What I will "correct" (ie, with a verbal "no" and re-direction) is territorial/alert barking and sometimes play howling/snarly barking. My parents dog is an unbearable alert/territorial barker and growler. If there's a dog outside the building (which there very often is, since we live in a fairly busy NYC neighborhood and people walk their dogs on our block a lot because it's in a less heavy foot traffic area of the 'hood) she will growl very low, and slowly escalate to all out barking. She also growls at people passing by in the hallway outside our door, and god forbid if they stop to check their mail and/or there are more than one and they are talking. She does not like that at all. I've suggested (and been practicing for the few more week I'll be living at home) that my parents walk over to her when she starts growling calmly tell her no, and then bring her into the back of the apartment (away from the doors) and ask her to sit, then treat, then for a hand touch, then treat, and distract her that way from the common outside. I'm also going to have them practice having people go up and down the stairs and elevator outside out apartment and work on engaging her before the reaction starts and then have her practice ignoring it. My own dog will make a terrible play bark/howl/chainsaw-like snarling noise when she wants someone to play with her while running around crazily. That I correct by shushing her and taking her toy away until she's quiet, and then after she's been quiet for a minute or so I get the toy again and play.

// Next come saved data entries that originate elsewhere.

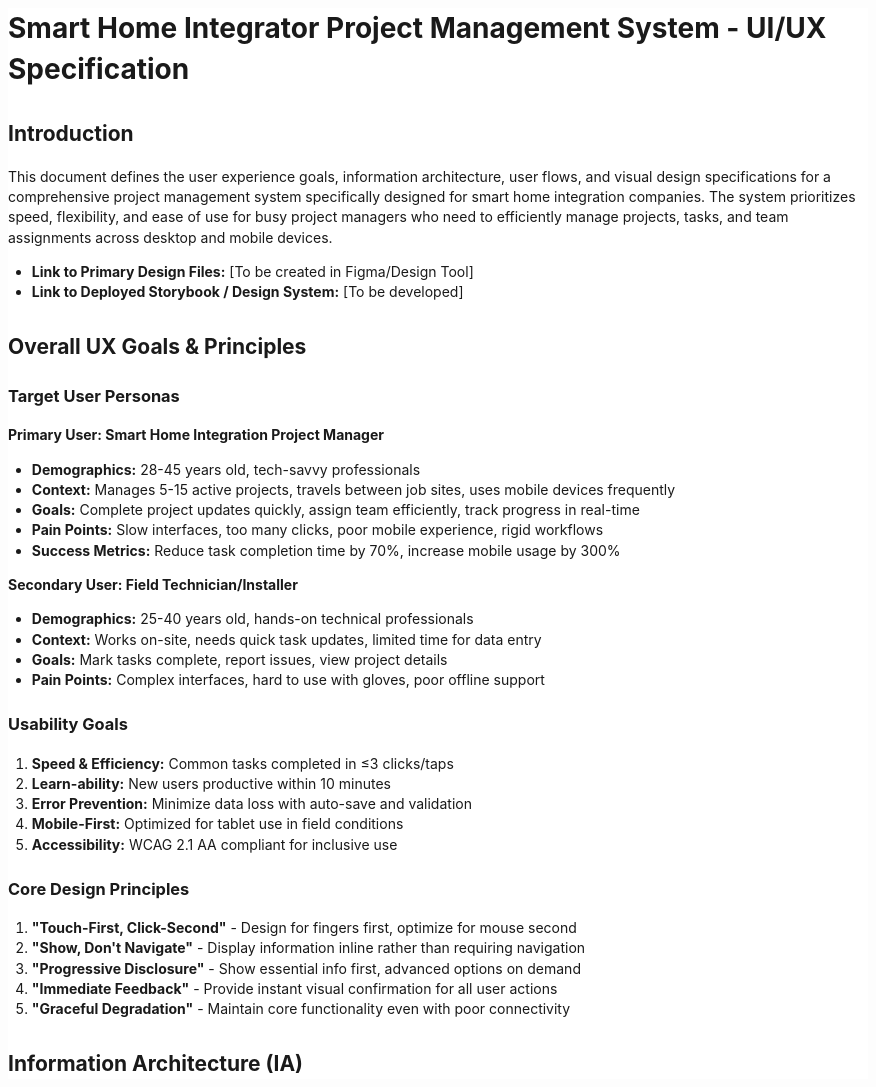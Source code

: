 # Smart Home Integrator Project Management System - UI/UX Specification

## Introduction

This document defines the user experience goals, information architecture, user flows, and visual design specifications for a comprehensive project management system specifically designed for smart home integration companies. The system prioritizes speed, flexibility, and ease of use for busy project managers who need to efficiently manage projects, tasks, and team assignments across desktop and mobile devices.

- **Link to Primary Design Files:** [To be created in Figma/Design Tool]
- **Link to Deployed Storybook / Design System:** [To be developed]

## Overall UX Goals & Principles

### Target User Personas

**Primary User: Smart Home Integration Project Manager**
- **Demographics:** 28-45 years old, tech-savvy professionals
- **Context:** Manages 5-15 active projects, travels between job sites, uses mobile devices frequently
- **Goals:** Complete project updates quickly, assign team efficiently, track progress in real-time
- **Pain Points:** Slow interfaces, too many clicks, poor mobile experience, rigid workflows
- **Success Metrics:** Reduce task completion time by 70%, increase mobile usage by 300%

**Secondary User: Field Technician/Installer**
- **Demographics:** 25-40 years old, hands-on technical professionals  
- **Context:** Works on-site, needs quick task updates, limited time for data entry
- **Goals:** Mark tasks complete, report issues, view project details
- **Pain Points:** Complex interfaces, hard to use with gloves, poor offline support

### Usability Goals

1. **Speed & Efficiency:** Common tasks completed in ≤3 clicks/taps
2. **Learn-ability:** New users productive within 10 minutes
3. **Error Prevention:** Minimize data loss with auto-save and validation
4. **Mobile-First:** Optimized for tablet use in field conditions
5. **Accessibility:** WCAG 2.1 AA compliant for inclusive use

### Core Design Principles

1. **"Touch-First, Click-Second"** - Design for fingers first, optimize for mouse second
2. **"Show, Don't Navigate"** - Display information inline rather than requiring navigation
3. **"Progressive Disclosure"** - Show essential info first, advanced options on demand
4. **"Immediate Feedback"** - Provide instant visual confirmation for all user actions
5. **"Graceful Degradation"** - Maintain core functionality even with poor connectivity

## Information Architecture (IA)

Not correcting a growl also doesn't mean he's going to start growling regularly or try to bite, and a growl doesn't necessarily mean he's thinking about biting. A warning growl is a normal noise that's just saying "hey please don't do that, I don't like it and I may escalate if you keep provoking me". If a dog is growling regularly, IMO it means there's underlying emotional issues that need to be addressed. Maybe he doesn't enjoy being touched in a certain place, maybe he's guarding his food/bed/toys, maybe he's fearful or anxious, maybe he's grumpy and doesn't like his space invaded. All of these things can be trained out without the use of force, and IMO most things that cause a dog to growl are better trained out exhausting force free methods first.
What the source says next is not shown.